Distributions of time to events were summarized with Kaplan-Meier curves. Cox proportional hazards models were used to compare the risk of cardiovascular outcomes between study participants who received and did not receive early insulin therapy. Associations between cardiovascular events of interest and early insulin therapy were estimated by calculating hazard ratios (HRs) and 95% confidence intervals (CIs). Follow-up time was calculated from the index date to the earliest of cardiovascular events, death, or May 26, 2022. The proportional hazards assumption was considered using Schoenfeld residuals, and as a result, data were censored at 140 months (11.7 years) from the index date in all analyses to allow compliance with the proportional hazards assumption. Models were adjusted for baseline demographics, comorbidities, and potential confounders, including clinical laboratory characteristics, and the presence or absence of use of statins, antiplatelet agents, and antihypertensive agents during the follow-up period. Baseline use of antihyperglycemic agents was also ascertained. These variables were ascertained from structured electronic records. In particular, use of statins, antiplatelet agents, and antihypertensive agents was identified from prescription data using the ATC codes shown in Table S1 in the supplemental material.

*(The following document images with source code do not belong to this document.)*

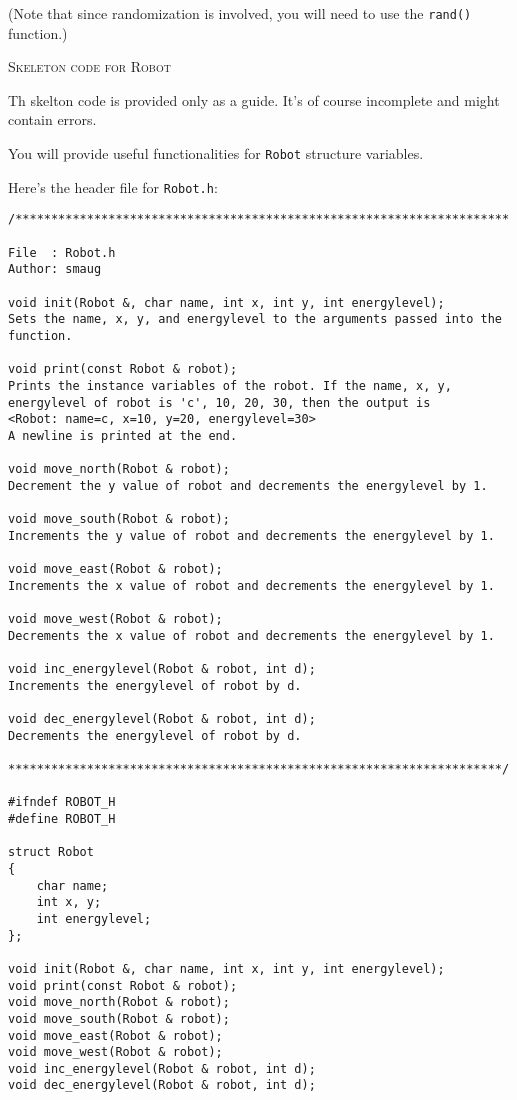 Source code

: (Note that since randomization is involved, you will 
need to use the \verb!rand()!
function.)

\newpage
\textsc{Skeleton code for Robot}

Th skelton code is provided only as a guide.
It's of course incomplete and might contain errors.

You will provide useful functionalities for
\verb!Robot! structure variables.

Here's the header file for \verb!Robot.h!:
{\small
\begin{Verbatim}[frame=single]
/*********************************************************************

File  : Robot.h
Author: smaug

void init(Robot &, char name, int x, int y, int energylevel);
Sets the name, x, y, and energylevel to the arguments passed into the 
function.

void print(const Robot & robot);
Prints the instance variables of the robot. If the name, x, y, 
energylevel of robot is 'c', 10, 20, 30, then the output is
<Robot: name=c, x=10, y=20, energylevel=30>
A newline is printed at the end.

void move_north(Robot & robot);
Decrement the y value of robot and decrements the energylevel by 1.

void move_south(Robot & robot);
Increments the y value of robot and decrements the energylevel by 1.

void move_east(Robot & robot);
Increments the x value of robot and decrements the energylevel by 1.

void move_west(Robot & robot);
Decrements the x value of robot and decrements the energylevel by 1.

void inc_energylevel(Robot & robot, int d);
Increments the energylevel of robot by d.

void dec_energylevel(Robot & robot, int d);
Decrements the energylevel of robot by d.

*********************************************************************/

#ifndef ROBOT_H
#define ROBOT_H

struct Robot
{
    char name;
    int x, y;
    int energylevel;
};

void init(Robot &, char name, int x, int y, int energylevel);
void print(const Robot & robot);
void move_north(Robot & robot);
void move_south(Robot & robot);
void move_east(Robot & robot);
void move_west(Robot & robot);
void inc_energylevel(Robot & robot, int d);
void dec_energylevel(Robot & robot, int d);


\end{Verbatim}}
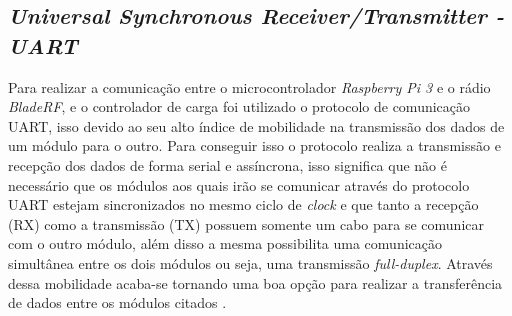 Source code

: \subsection{\emph{Universal Synchronous Receiver/Transmitter - UART}}
    Para realizar a comunicação entre o microcontrolador \emph{Raspberry Pi 3} e o rádio \emph{BladeRF}, e o controlador de carga foi utilizado o protocolo de comunicação UART, isso devido ao seu alto índice de mobilidade na transmissão dos dados de um módulo para o outro. Para conseguir isso o protocolo realiza a transmissão e recepção dos dados de forma serial e assíncrona, isso significa que não é necessário que os módulos aos quais irão se comunicar através do protocolo UART estejam sincronizados no mesmo ciclo de \emph{clock} e que tanto a recepção (RX) como a transmissão (TX) possuem somente um cabo para se comunicar com o outro módulo, além disso a mesma possibilita uma comunicação simultânea entre os dois módulos ou seja, uma transmissão \emph{full-duplex}. Através dessa mobilidade acaba-se tornando uma boa opção para realizar a transferência de dados entre os módulos citados \cite{uart}.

To evaluate the robustness of our results, we performed several prespecified sensitivity analyses. First, we performed analyses of each outcome in a propensity score-matched (PSM) population that was 1:1 matched according to patients' age, sex, BMI, baseline HbA1c level, baseline estimated glomerular filtration rate (eGFR) determined by the Diet in Renal Disease (MDRD) equation (revised for Chinese population), systolic blood pressure, serum high-density lipoprotein cholesterol (HDL-C), serum low-density lipoprotein cholesterol (LDL-C), and baseline use of metformin, statins, and antiplatelet agents.twenty five Baseline characteristics of the two groups in the PSM population were compared using standardized mean difference (SMD) to assess balance between groups: variables were considered well matched if SMD < 0.1.26 We then explored the association using inverse probability treatment weighting (IPTW) analysis. In IPTW analysis, we used the predicted probabilities from the propensity score model to determine the inverse probability weight for each participant and applied this weight to the multivariate Cox regression model. Third, to consider the potential effect of reverse causation, we repeated the analysis after excluding outcome events that occurred within 90 and 180 days from the index date in participants who received and did not receive early insulin therapy. We also further adjusted for the mean HbA1c level 6 months after treatment to examine whether the effect of early insulin therapy on CVD was attributable to better glycemic control. To further exclude potential confounding by the cardiovascular protective effects exerted by GLP-1 RAs and SGLT2is, we repeated the analysis excluding patients who had ever used GLP-1 RAs or SGLT2is in both groups.

Additionally, age (<60 vs. ≥60 years), sex, and BMI (<24 vs. 24–27.9 vs. 28 kg/m2), diagnosis of hypertension at baseline, baseline HbA1c level (> 9%) [75 mmol/mol] For ≤9% [75 mmol/mol]), baseline serum LDL-C level (≥2.6 mmol/L vs. <2.6 mmol/L), baseline metformin use, history of statin use, and history of antiplatelet drug use.